A proposta surgiu a partir de uma demanda apresentada ao deputado estadual Professor Paulo Dutra (PSB) pela professora Rita de Cássia Costa Falcão, 41 anos. Ela é mãe de Jaise, 16 anos, que tem paralisia cerebral e é cadeirante. No dia a dia da menina, Rita sente falta nos parques da cidade de brinquedos adaptados que permitam à filha e a outras crianças com necessidades especias momentos de diversão e lazer. A conversa entre o parlamentar e a professora resultou na elaboração de dois projetos de lei, que estão tramitando na Assembleia Legislativa de Pernambuco (Alepe) e têm o objetivo de mudar essa realidade.
Junto a outras duas mães de crianças portadoras de deficiência, que atuam na Aliança de Mães e Famílias Raras (Amar), Rita relatou a Paulo Dutra as dificuldades impostas pela cidade aos seus filhos. Elas embasaram as informações com o trabalho realizado pelo Projeto de Inclusão Solidária, de Belo Horizonte (MG), que promove um circuito móvel com alternativas de acessibilidade e equipamentos especiais para crianças portadoras de deficiência.
“Levamos tudo para mostrar ao deputado, incluindo os folders do Inclusão Solidária. Não podemos viver em uma cidade que oferece Parcão para cachorros, enquanto muitas crianças vivem presas dentro de casa porque não têm um local adequado para brincar. Não somos contra os espaços para os animais, mas nossos filhos são crianças e precisam de espaços para brincar, a exemplo dos oferecidos para outras crianças”, ponderou a professora, acrescentando que existem alternativas simples e de baixo custo, mas que podem ajudar muito no convívio das crianças.
Diante do relato, Dutra apresentou à Alepe dois projetos fundamentados em leis já existentes.
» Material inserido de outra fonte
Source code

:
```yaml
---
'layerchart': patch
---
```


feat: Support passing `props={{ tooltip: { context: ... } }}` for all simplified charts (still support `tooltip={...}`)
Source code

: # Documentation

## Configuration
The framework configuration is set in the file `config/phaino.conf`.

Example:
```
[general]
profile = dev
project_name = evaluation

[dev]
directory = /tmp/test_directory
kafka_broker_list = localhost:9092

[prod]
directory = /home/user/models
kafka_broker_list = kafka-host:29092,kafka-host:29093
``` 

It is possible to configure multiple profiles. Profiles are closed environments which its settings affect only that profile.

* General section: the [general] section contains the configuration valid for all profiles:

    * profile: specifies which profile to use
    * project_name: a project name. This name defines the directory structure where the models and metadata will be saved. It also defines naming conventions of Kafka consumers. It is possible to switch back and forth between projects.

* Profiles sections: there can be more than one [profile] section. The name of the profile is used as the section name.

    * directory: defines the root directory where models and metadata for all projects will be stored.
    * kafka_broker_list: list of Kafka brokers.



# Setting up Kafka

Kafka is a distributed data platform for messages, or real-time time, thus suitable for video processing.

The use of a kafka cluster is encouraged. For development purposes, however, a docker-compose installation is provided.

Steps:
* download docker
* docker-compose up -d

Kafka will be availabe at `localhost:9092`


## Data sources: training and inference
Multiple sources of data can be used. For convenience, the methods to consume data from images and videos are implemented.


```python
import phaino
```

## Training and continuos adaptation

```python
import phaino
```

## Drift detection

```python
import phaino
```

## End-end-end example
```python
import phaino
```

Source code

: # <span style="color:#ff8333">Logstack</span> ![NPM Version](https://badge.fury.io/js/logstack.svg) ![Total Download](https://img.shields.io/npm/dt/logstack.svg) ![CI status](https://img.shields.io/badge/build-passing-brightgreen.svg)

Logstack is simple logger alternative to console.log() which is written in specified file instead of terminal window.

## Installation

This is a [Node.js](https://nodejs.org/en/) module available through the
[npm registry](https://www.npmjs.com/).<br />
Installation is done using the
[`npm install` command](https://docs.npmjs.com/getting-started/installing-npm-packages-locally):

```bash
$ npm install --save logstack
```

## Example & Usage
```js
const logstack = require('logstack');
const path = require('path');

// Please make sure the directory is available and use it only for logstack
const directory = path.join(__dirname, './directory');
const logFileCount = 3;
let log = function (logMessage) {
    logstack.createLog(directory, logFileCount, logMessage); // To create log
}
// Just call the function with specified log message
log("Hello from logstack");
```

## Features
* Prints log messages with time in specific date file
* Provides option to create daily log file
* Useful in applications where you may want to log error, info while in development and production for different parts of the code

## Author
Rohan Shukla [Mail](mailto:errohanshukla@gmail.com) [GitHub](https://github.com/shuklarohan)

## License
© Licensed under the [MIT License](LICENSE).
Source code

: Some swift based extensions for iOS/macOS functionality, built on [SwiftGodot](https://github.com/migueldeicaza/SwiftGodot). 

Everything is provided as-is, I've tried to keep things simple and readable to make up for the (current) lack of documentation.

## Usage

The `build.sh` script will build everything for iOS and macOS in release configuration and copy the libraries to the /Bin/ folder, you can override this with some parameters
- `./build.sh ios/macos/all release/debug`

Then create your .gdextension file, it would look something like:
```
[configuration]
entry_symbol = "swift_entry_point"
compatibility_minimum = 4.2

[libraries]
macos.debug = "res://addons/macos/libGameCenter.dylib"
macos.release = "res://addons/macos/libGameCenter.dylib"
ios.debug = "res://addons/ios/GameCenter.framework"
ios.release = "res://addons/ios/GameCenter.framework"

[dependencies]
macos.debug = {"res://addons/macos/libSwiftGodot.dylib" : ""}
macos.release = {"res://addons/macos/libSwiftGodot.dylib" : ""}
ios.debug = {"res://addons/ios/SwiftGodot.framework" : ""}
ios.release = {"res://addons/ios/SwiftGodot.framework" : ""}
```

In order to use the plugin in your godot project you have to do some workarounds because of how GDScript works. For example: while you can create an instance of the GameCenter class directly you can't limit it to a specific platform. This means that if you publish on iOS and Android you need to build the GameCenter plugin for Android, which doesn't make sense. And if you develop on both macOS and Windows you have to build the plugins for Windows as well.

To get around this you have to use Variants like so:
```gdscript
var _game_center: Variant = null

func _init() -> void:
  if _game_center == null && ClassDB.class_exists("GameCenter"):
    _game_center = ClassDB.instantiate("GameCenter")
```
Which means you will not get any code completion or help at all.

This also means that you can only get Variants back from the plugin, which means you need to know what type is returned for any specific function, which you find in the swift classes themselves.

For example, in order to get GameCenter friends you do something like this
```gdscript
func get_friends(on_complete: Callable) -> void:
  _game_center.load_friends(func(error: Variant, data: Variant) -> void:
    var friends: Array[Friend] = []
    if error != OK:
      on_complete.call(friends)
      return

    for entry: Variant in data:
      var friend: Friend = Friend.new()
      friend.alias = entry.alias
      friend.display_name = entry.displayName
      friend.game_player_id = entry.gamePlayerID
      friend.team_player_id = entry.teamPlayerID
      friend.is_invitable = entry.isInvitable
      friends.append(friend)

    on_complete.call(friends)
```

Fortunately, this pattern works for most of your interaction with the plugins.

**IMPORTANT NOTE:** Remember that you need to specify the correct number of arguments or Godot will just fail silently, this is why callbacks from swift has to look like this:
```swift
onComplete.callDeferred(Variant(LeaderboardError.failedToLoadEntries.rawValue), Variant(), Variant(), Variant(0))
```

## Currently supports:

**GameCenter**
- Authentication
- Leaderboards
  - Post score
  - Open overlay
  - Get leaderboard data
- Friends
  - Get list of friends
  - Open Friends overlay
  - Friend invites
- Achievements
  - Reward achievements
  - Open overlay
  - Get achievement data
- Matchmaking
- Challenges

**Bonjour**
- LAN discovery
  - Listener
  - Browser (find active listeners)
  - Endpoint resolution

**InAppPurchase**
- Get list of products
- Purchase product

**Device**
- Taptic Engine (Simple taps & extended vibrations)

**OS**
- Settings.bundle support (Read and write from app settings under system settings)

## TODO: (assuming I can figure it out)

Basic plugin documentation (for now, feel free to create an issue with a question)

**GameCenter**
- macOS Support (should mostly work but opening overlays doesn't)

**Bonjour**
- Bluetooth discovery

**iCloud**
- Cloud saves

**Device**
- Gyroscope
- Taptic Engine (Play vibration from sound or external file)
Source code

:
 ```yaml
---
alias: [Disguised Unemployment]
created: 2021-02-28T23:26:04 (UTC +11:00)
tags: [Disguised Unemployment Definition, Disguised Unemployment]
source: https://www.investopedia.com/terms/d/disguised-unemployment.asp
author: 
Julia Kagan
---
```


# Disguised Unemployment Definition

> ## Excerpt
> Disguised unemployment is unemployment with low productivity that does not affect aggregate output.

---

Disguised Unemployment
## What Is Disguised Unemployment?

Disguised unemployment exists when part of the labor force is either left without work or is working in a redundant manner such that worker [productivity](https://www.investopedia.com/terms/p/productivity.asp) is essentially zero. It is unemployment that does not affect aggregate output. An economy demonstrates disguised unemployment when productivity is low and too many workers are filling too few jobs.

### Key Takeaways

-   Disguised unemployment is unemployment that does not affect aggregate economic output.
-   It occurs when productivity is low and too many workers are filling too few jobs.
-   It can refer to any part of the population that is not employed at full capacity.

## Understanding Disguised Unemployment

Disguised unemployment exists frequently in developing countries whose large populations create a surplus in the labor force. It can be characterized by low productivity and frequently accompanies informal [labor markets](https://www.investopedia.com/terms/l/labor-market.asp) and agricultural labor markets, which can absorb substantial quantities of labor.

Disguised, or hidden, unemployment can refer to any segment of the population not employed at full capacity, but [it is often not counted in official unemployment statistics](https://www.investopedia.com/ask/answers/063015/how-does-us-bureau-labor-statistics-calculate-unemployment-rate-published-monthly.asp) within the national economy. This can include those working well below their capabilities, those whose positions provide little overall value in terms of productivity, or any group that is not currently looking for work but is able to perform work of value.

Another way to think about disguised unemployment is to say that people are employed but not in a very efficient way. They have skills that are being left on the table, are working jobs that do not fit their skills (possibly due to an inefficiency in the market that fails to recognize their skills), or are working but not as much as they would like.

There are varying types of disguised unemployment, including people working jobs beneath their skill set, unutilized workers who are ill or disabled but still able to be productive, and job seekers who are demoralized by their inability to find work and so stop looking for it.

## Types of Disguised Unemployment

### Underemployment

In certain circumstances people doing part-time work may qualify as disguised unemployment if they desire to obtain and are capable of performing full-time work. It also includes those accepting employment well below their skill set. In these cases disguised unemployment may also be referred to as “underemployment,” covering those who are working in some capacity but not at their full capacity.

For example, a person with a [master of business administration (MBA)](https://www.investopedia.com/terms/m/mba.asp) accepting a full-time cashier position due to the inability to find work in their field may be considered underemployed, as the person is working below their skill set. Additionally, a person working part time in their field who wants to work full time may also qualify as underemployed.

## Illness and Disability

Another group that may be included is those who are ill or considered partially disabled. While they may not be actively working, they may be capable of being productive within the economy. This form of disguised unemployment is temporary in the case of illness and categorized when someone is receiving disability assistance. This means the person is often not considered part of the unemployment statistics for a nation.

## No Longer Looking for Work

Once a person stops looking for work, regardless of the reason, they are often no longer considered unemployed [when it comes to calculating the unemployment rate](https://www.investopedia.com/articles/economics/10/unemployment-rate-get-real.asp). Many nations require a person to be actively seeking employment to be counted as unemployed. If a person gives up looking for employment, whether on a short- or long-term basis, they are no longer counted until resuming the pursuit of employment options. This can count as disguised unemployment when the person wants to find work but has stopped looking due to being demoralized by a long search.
O 344/2019 sugere que, no mínimo, 5% dos brinquedos e equipamentos de esporte e lazer instalados em parques, praças e outros locais públicos sejam adaptados para pessoas com deficiência ou mobilidade reduzida. O objetivo é alterar a Lei 14.379, de 2011, que dispõe sobre a instalação desses equipamentos em locais públicos. O mesmo percentual mínimo é fixado no Projeto de Lei 339/2019. Nesse caso, em equipamentos de lazer adaptados em hotéis, albergues e pousadas. A proposta modifica a Lei 15.553, de 2015, que determina critérios estruturais para estabelecimentos no estado.
“As mães me contaram que uma criança, de 9 anos, passou por um Parcão e disse que queria um local igual para brincar. Ele quis saber o motivo do cachorro ter um lugar com brinquedos só para ele e ele não. Fiquei muito sensibilizado. Então, resolvi elaborar os projetos. Não podemos mais aceitar que os mais variados espaços da sociedade sejam excludentes para pessoas com deficiência”, ressaltou Paulo Dutra.
Na última quinta-feira, a reportagem acompanhou Rita e Jaisa em um passeio no Parque Santana, em Casa Forte. O local dispõe de brinquedos adaptados doados pelo executivo aposentado Rudi Fischer, em homenagem a sua filha, Anna Laura Petlik Fischer, que faleceu em 2012, em um acidente de carro, aos 3 anos, e dá nome ao espaço. Segundo o coordenador do Parque Santana, Alberto Leal, o único pedido feito pelo doador é que a Prefeitura do Recife cuide da manutenção. “É atitude louvável, mas precisamos projetar equipamentos que atendam melhor as necessidades das crianças”, comentou Rita. Para usar o balanço, equipado com cintura de segurança para dar sustentação ao usuário, foi preciso tirar Jaise da sua cadeira e acomodá-la no brinquedo, quando ideal seria acoplar a cadeira de rodas no equipamento. Além do Parque Santana, o da Jaqueira conta com um balanço para portadores de deficiência.